A recente entrada da Casas Bahia (BHIA3) em recuperação judicial representa um marco na crise da varejista, direcionando a atenção do mercado para sua capacidade de preservar caixa e manter operações. O grupo enfrenta um passivo de R$ 17,3 bilhões, com a maior parte direcionada a credores quirografários, além de dívidas trabalhistas e com pequenas empresas.
Antes do pedido de recuperação, a companhia reportou um prejuízo líquido de R$ 10,1 bilhões entre abril e junho, um aumento significativo em relação ao ano anterior. A receita líquida teve um leve crescimento, mas o Ebitda ajustado caiu 9,4%, refletindo um patrimônio líquido negativo de aproximadamente R$ 8,1 bilhões.
O desempenho das ações da BHIA3 na B3 também é preocupante, com uma queda de 78,71% no acumulado do ano. Analistas do Morgan Stanley e XP Investimentos classificaram os resultados como fracos, destacando que a receita e o lucro líquido ficaram abaixo das expectativas do mercado.
A situação da empresa é um exemplo de como mesmo operações relevantes podem enfrentar crises financeiras. A pressão operacional continua, com um aumento das despesas que anula os ganhos da margem bruta. O volume de vendas também mostra sinais de desaceleração, evidenciando um ambiente de consumo desafiador.

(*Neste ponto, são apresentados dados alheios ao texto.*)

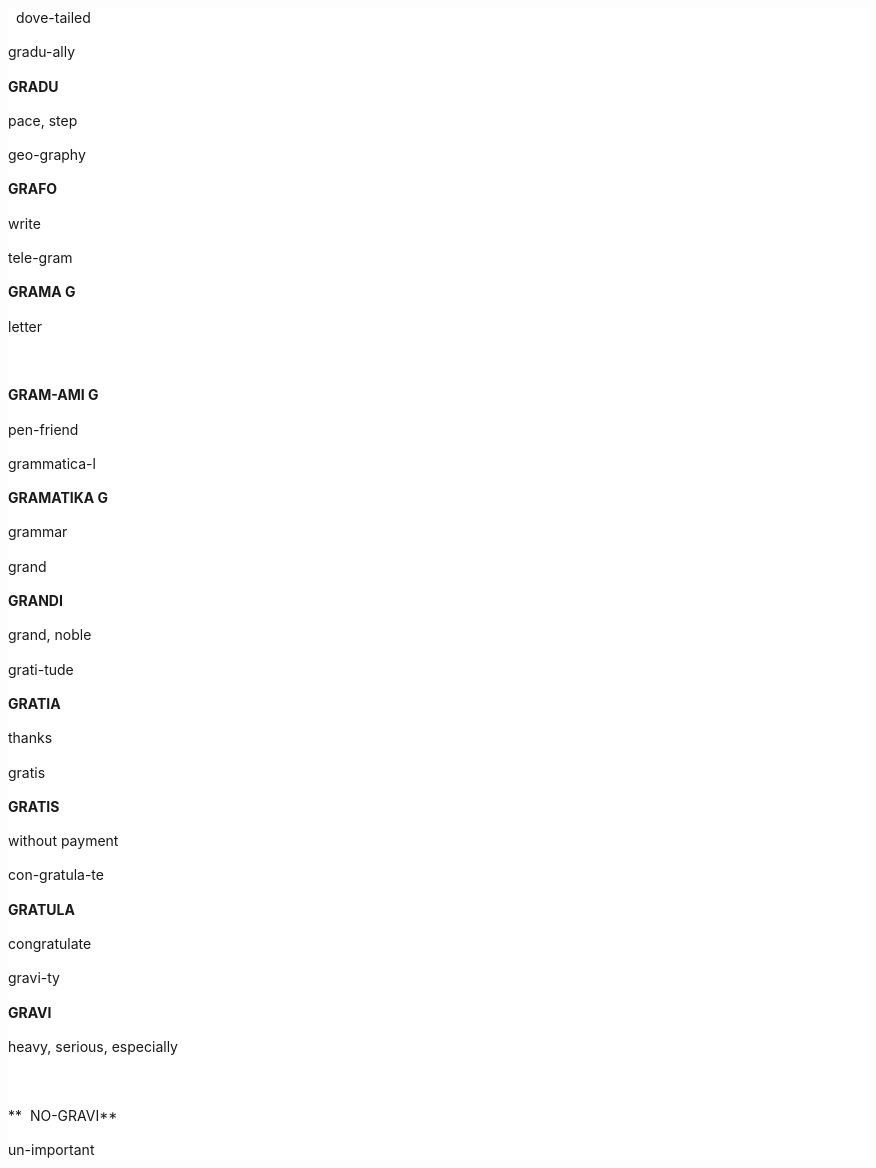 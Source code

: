   dove-tailed	

gradu-ally   

**GRADU**   

pace, step	

geo-graphy   

**GRAFO**   

write	

tele-gram   

**GRAMA G**   

letter	

  

**GRAM-AMI G**   

pen-friend	

grammatica-l   

**GRAMATIKA G**   

grammar	

grand   

**GRANDI**   

grand, noble	

grati-tude   

**GRATIA**   

thanks	

gratis   

**GRATIS**   

without payment	

con-gratula-te   

**GRATULA**   

congratulate	

gravi-ty   

**GRAVI**   

heavy, serious, especially	

  

**  NO-GRAVI**   

un-important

Os fornecedores e a capacidade de caixa são pontos críticos a serem observados. A recuperação judicial pode reduzir o risco imediato de uma ruptura financeira, mas não resolve os problemas operacionais que afetam os resultados da empresa. O foco agora está na elaboração do plano de recuperação e na resposta dos fornecedores durante esse processo.